(Exercise goal):
Pick out every line in the data below that holds "dropped".

(Recorded data):
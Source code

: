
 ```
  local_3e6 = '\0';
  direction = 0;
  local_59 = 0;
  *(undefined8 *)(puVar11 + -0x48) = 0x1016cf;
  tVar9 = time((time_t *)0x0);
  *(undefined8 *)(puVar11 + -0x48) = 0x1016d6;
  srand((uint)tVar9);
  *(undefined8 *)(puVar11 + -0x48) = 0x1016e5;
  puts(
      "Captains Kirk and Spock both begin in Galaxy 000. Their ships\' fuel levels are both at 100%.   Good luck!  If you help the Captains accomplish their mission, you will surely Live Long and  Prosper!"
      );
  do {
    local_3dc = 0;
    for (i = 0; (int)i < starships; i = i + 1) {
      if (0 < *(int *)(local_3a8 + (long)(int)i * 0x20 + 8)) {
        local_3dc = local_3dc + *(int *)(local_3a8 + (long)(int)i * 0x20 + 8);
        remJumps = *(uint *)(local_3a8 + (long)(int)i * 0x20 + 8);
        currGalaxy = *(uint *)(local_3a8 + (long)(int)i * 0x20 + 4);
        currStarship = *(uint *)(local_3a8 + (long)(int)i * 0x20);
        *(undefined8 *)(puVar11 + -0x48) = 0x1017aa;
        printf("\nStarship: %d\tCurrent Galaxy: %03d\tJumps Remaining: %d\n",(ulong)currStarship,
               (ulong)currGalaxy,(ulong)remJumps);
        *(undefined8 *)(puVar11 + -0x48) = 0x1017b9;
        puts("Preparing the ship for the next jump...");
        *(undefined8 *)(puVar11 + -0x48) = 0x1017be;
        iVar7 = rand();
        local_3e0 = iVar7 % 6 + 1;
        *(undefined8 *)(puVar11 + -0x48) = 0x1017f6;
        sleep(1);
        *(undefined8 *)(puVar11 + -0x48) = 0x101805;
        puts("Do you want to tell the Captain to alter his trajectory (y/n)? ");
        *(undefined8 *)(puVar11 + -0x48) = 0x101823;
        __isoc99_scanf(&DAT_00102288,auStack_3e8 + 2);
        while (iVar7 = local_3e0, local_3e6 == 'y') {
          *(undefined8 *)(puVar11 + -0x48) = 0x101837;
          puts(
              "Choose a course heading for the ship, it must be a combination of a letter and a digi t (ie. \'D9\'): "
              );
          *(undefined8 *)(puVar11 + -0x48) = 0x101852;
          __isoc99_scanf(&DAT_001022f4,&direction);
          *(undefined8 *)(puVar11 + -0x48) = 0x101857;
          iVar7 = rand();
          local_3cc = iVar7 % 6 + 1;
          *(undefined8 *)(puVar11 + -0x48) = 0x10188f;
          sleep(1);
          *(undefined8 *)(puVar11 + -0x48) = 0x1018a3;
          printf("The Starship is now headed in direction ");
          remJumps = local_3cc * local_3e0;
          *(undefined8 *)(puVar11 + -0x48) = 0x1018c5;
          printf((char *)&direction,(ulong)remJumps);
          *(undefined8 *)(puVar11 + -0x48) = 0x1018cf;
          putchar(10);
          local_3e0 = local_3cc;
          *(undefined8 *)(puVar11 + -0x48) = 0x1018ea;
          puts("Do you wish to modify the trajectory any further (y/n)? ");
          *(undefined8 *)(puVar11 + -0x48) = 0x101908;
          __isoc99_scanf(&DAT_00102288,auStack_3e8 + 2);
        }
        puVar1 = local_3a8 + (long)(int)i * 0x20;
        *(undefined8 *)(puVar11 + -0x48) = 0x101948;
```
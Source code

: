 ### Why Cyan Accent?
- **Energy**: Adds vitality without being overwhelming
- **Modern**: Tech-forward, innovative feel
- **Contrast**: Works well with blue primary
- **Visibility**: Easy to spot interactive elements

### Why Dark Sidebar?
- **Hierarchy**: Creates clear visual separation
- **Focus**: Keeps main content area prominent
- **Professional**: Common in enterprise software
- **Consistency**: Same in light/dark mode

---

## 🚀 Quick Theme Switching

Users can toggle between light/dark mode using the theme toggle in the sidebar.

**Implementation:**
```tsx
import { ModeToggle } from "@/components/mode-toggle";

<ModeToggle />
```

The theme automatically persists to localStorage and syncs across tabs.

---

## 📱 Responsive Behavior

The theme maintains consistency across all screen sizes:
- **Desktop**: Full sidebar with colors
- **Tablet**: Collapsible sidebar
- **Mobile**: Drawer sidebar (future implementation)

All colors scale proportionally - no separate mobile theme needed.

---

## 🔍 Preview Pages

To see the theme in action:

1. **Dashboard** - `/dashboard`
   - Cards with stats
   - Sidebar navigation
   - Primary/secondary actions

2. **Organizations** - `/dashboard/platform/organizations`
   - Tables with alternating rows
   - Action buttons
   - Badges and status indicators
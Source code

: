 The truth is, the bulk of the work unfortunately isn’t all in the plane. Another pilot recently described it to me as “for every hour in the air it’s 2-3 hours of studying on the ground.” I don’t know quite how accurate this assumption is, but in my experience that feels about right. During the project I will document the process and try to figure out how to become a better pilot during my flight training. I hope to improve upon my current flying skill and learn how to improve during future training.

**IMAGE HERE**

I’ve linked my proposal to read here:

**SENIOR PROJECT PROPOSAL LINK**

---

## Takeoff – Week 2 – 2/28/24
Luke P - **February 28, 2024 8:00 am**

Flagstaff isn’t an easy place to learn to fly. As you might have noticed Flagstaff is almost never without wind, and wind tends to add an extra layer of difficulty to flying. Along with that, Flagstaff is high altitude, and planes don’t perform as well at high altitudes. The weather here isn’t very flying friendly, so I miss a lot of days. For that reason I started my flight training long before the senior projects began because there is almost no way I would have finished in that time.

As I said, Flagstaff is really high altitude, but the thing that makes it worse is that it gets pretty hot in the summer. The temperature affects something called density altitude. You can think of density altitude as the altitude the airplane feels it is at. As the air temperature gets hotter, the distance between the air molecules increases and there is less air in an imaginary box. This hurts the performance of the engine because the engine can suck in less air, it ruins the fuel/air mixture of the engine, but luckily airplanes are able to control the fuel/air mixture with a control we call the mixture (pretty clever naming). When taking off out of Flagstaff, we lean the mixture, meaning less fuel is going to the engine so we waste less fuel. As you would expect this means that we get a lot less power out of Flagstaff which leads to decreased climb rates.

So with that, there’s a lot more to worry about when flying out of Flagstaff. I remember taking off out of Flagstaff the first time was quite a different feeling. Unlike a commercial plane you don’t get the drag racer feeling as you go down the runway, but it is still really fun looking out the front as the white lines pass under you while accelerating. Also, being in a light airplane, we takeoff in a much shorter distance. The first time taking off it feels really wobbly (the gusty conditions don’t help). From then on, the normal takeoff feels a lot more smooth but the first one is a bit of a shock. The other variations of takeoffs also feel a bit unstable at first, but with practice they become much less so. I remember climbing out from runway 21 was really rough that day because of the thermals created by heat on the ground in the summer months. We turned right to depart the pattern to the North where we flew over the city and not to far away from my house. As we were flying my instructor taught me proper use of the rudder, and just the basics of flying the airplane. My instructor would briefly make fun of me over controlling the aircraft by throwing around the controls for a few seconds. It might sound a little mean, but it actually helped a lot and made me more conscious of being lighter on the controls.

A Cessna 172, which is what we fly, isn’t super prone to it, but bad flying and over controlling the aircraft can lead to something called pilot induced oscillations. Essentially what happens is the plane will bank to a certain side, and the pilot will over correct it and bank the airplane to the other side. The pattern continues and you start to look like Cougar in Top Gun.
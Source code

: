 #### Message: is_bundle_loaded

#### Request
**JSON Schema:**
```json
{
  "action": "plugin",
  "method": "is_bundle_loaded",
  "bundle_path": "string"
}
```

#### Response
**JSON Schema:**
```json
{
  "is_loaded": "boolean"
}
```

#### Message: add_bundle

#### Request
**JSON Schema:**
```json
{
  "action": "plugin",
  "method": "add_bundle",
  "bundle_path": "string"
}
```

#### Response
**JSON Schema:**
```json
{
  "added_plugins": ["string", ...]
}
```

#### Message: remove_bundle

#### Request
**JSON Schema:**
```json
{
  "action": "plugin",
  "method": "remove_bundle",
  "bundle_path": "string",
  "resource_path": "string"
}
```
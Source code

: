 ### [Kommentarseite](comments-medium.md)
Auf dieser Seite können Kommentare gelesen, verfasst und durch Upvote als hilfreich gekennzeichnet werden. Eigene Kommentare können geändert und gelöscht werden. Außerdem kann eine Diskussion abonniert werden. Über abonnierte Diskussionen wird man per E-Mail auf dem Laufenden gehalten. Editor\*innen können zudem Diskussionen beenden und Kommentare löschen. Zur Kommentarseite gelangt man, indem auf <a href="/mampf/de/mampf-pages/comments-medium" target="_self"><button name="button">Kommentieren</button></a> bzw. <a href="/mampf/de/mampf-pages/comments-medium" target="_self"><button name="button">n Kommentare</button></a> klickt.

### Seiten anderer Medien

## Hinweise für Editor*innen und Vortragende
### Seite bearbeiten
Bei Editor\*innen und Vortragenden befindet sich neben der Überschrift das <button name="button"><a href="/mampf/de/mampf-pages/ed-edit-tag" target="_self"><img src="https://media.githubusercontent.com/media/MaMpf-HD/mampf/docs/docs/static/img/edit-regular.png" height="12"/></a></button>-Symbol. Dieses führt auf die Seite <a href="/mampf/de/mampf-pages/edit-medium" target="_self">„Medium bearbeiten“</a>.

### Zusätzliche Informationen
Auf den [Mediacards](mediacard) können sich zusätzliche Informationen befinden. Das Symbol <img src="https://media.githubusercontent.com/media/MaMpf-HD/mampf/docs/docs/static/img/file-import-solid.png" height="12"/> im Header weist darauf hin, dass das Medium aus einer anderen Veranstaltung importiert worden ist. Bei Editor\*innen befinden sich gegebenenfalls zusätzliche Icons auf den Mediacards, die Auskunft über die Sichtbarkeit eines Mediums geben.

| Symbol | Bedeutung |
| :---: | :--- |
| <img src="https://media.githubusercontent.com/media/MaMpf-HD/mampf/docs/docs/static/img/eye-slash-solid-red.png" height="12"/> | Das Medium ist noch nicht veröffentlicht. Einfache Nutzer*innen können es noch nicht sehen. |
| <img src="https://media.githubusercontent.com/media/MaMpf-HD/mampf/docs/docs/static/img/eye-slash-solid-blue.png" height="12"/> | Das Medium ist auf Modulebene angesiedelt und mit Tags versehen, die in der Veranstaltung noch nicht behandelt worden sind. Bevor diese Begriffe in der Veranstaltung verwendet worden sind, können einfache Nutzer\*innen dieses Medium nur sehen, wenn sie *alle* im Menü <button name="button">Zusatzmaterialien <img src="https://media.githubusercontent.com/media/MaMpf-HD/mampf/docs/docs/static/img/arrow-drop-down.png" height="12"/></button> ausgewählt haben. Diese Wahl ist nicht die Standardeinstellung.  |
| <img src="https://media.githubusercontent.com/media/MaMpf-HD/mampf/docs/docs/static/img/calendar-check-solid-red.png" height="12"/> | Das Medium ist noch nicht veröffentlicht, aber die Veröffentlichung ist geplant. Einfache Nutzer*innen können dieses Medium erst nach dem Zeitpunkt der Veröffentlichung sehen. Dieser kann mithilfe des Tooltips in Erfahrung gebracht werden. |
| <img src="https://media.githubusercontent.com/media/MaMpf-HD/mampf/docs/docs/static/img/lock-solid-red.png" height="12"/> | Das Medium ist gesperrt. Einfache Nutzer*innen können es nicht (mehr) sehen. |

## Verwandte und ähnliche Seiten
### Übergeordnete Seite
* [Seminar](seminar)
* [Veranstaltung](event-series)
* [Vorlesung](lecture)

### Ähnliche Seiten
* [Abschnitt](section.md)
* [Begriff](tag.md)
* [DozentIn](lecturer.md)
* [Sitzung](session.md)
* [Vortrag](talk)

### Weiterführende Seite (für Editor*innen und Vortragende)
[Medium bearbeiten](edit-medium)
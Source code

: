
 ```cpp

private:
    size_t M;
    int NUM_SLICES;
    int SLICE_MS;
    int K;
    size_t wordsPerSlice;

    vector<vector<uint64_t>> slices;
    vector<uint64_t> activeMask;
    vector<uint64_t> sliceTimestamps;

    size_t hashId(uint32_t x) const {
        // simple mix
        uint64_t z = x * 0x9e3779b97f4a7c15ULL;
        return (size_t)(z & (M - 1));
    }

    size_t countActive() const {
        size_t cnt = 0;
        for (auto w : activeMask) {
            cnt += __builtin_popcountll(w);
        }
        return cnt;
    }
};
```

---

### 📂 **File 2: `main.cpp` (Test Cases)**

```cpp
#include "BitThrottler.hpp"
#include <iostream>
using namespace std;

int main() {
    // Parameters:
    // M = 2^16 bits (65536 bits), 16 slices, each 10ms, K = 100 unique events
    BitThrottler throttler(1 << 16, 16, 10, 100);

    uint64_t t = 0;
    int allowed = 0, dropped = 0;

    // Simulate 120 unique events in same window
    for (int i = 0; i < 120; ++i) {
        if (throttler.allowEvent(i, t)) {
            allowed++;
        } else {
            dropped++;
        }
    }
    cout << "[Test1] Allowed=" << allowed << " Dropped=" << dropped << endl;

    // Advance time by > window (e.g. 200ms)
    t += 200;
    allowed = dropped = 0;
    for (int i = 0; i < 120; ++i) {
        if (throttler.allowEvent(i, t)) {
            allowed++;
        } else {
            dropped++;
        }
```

(Problem solution):
    int allowed = 0, dropped = 0;
            dropped++;
    cout << "[Test1] Allowed=" << allowed << " Dropped=" << dropped << endl;
    allowed = dropped = 0;
            dropped++;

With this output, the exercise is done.